A typical day for Amula involves tending to clients in between supervising hair-dressing learning sessions.
At just 19 years old, Amula had already dropped out of school and did not have any employable skill. She started hawking second clothes, earning just UGX 20,000 (CHF 5) per week. As a hawker, Amula walked long distances looking for buyers of her merchandise.
Amula enrolled in the LSDY project in the phase of 2013-2016 after hearing about the project from a friend. She was among 450 young entrepreneurs enrolled in the 2017-2020 phase to receive additional skills upgrade including business management and entrepreneurship skills, life skills, health and reproductive skills. The skills upgrade were offered through local experts and partners working with the project.
The 2017-2020 phase of the LSDY project, was implemented in 13 districts in eastern Uganda to raise 4,000 (450 entrepreneurs) young people aged 18-30 years sustainably out of poverty by increasing their competitiveness in the job market and improving their self-employment opportunities.
Amula’s shop is on the outskirts of Mayuge town in the residential area of Budhebera zone where she rents 2 adjacent rooms for her beauty and cosmetic shop.
Most of the products she stocks are delivered by distributors.
Amula started her businesses in 2016 mainly because she had the confidence and had figured out how to raise the capital required for the investment.
She used the money on rent and purchased hair products such as sinks, hair styling posters and mirrors.
The business endured difficulties in the beginning but Amula says she focused on growing her business brand through perseverance, and focusing on good customer service care and cleanliness to attract customers. Right now, Amula is self-reliant and has diversified her source of income and acknowledges that life has improved significantly not just for her.
For now, Amula is happy with her achievements. However, she wants to grow her business until she owns a wholesale shop for beauty products .
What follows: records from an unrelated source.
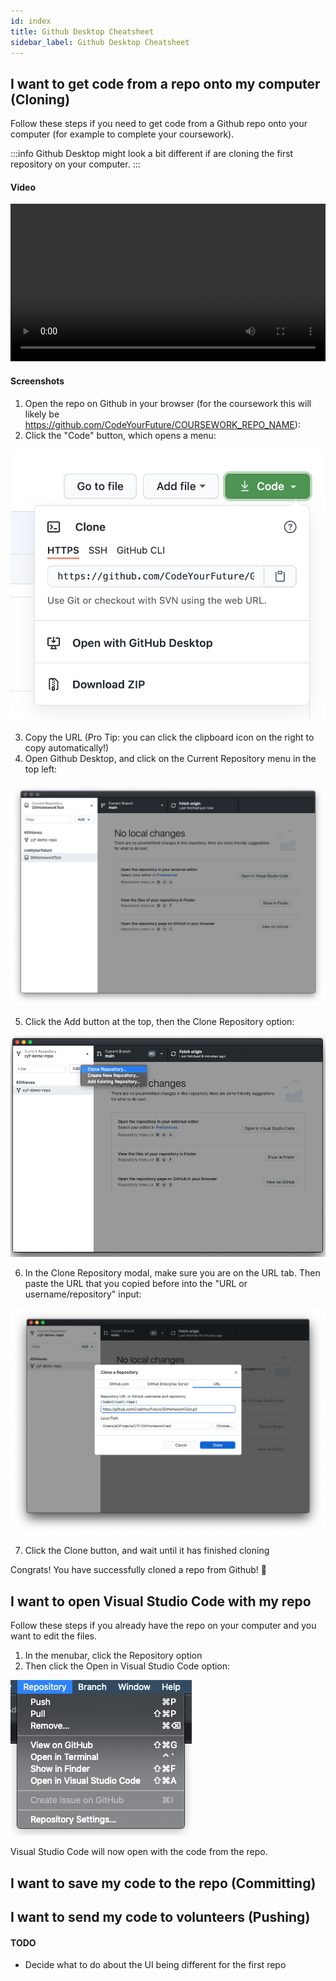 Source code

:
 ```yaml
---
id: index
title: Github Desktop Cheatsheet
sidebar_label: Github Desktop Cheatsheet
---
```


## I want to get code from a repo onto my computer (Cloning)

Follow these steps if you need to get code from a Github repo onto your computer (for example to complete your coursework).

:::info
Github Desktop might look a bit different if are cloning the first repository on your computer.
:::

#### Video

<video width="100%" controls>
  <source src={require('./assets/cloning-video.mp4').default} />
</video>

#### Screenshots

1. Open the repo on Github in your browser (for the coursework this will likely be https://github.com/CodeYourFuture/COURSEWORK_REPO_NAME):
2. Click the "Code" button, which opens a menu:

![Code menu](./assets/cloning-1.png)

3. Copy the URL (Pro Tip: you can click the clipboard icon on the right to copy automatically!)
4. Open Github Desktop, and click on the Current Repository menu in the top left:

![Current repository menu](./assets/cloning-2.png)

5. Click the Add button at the top, then the Clone Repository option:

![Add repo button](./assets/cloning-3.png)

6. In the Clone Repository modal, make sure you are on the URL tab. Then paste the URL that you copied before into the "URL or username/repository" input:

![Clone repository modal](./assets/cloning-4.png)

7. Click the Clone button, and wait until it has finished cloning

Congrats! You have successfully cloned a repo from Github! 🎉

## I want to open Visual Studio Code with my repo

Follow these steps if you already have the repo on your computer and you want to edit the files.

1. In the menubar, click the Repository option
2. Then click the Open in Visual Studio Code option:

![Open in Visual Studio Code option](./assets/opening-vscode.png)

Visual Studio Code will now open with the code from the repo.

## I want to save my code to the repo (Committing)

## I want to send my code to volunteers (Pushing)

#### TODO

- Decide what to do about the UI being different for the first repo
A founding member of Youth Arise Development Initiative (YADI) -a group formed in 2015 to help unemployed young people learn employable skills from each other, Amula has revived the group by providing mentorship to those interested in learning hair dressing.
The LSDY project was designed to offer a holistic skills set including technical skills, life skills, health and reproductive skills.
Amula started mentoring after she became confident that the skills she got through the LSDY project would be relevant for others. She facilitates hands-on sessions that lasts up to 5 months.
Those she mentors are mainly young women, most having experienced sexual harassment while looking for work. Amula always advices how they can prevent sexual abuse and exploitation.
To date Amula has graduated 58 mentees. Three of those Amula mentored have since opened up their own saloon business in nearby towns.
A lot of the challenges young people face in finding employment stem from biases about the youth. Amula's advices young people struggling to find employment to be persistent.